The real estate and immigration lawyer who wants to beat incumbent Malcolm Brodie and become Richmond’s first ethnic Chinese mayor on Oct. 20 said in an interview that there is no human rights abuse in China and that her native country is misunderstood.

theBreaker asked Hong Guo after the Oct. 2 all candidates meeting at Richmond Seniors Centre about her desire to foster closer ties between Richmond and China, despite international concerns over human rights abuse in China where there is no free press.

“I don’t think so, I do not agree,” Guo said. “I think China has lots of freedom of speech.”

Richmond lawyer Hong Guo announced her run for Mayor of Richmond last June.

theBreaker pointed out that journalists have been jailed in China. 

“I don’t believe it,” she said. “I know so many people in China, and I have never heard about this. You have never been in China, I guess. That’s why I want to be a bridge, there is so much misunderstanding, there is lots of misunderstanding.”

Despite evidence contradicting Guo, she said “99.9%” of people will agree with her. She said major international outlets with foreign correspondents in China, such as the New York Times and Wall Street Journal, “don’t really understand Chinese policy or situation.”

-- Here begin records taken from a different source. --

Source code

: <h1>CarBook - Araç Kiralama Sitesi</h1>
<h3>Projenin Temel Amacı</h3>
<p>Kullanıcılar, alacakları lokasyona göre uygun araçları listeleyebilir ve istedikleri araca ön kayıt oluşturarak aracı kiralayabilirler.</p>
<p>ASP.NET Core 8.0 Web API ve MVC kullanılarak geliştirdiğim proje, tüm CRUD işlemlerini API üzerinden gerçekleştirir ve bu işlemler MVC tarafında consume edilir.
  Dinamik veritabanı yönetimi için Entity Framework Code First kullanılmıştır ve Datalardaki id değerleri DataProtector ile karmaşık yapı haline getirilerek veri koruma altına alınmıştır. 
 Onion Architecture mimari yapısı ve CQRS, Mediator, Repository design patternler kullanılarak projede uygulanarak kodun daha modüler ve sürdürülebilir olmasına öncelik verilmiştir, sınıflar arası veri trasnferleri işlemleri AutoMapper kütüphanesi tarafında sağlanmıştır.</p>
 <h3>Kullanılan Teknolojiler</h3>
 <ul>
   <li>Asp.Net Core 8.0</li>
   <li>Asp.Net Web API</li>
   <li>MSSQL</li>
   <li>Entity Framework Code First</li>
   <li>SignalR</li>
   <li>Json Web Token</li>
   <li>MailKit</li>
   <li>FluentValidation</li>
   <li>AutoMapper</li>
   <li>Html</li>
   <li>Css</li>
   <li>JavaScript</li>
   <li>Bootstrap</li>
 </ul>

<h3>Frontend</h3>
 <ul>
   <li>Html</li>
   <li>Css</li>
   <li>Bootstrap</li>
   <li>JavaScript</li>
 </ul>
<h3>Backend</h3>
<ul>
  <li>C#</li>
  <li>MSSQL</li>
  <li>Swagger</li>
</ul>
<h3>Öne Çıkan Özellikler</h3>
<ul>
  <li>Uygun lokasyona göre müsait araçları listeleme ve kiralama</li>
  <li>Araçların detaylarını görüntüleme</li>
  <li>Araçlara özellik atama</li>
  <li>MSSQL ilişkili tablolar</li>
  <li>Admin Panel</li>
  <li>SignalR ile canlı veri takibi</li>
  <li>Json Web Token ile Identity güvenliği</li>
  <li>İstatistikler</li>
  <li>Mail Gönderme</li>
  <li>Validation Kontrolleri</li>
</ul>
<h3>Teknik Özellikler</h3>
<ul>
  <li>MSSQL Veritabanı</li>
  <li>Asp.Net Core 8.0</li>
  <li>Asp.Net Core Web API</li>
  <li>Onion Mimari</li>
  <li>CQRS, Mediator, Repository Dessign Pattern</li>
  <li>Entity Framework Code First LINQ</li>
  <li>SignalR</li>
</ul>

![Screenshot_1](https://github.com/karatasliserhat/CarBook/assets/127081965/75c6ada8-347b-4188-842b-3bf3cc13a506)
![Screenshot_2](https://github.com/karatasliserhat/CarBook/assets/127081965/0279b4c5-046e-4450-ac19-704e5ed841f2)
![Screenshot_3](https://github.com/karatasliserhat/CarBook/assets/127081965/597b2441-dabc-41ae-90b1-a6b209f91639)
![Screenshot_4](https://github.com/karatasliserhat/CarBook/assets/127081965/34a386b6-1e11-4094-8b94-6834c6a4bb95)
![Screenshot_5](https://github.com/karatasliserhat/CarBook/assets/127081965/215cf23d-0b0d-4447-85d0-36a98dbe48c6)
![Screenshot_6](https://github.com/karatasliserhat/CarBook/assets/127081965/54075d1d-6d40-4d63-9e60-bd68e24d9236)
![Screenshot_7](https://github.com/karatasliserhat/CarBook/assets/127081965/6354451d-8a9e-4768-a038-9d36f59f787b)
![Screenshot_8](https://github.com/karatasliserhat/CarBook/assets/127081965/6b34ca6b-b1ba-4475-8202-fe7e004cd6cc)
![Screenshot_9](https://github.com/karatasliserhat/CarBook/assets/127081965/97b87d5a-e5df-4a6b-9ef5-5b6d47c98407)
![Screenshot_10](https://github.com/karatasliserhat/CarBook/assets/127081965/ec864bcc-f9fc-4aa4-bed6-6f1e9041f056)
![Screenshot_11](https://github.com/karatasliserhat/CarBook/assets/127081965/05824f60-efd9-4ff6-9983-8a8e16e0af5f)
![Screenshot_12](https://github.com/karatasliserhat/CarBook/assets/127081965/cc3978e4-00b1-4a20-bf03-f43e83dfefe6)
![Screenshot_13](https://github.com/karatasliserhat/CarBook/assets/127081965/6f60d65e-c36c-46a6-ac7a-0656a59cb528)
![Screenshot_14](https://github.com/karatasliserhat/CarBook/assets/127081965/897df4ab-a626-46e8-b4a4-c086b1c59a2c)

“You go to China to stay there for five years and you will find it out. You are wrong. Yes. You are very much wrong,” she said.

“The Chinese media in China, they have very much freedom, to talk and to criticize and to make suggestions.” 

Guo is facing severe challenges to her candidacy after a professional misconduct citation from the Law Society of B.C. and for being a defendant in a $13 million lawsuit about a collapsed real estate deal. None of the allegations has been proven and Guo denies wrongdoing.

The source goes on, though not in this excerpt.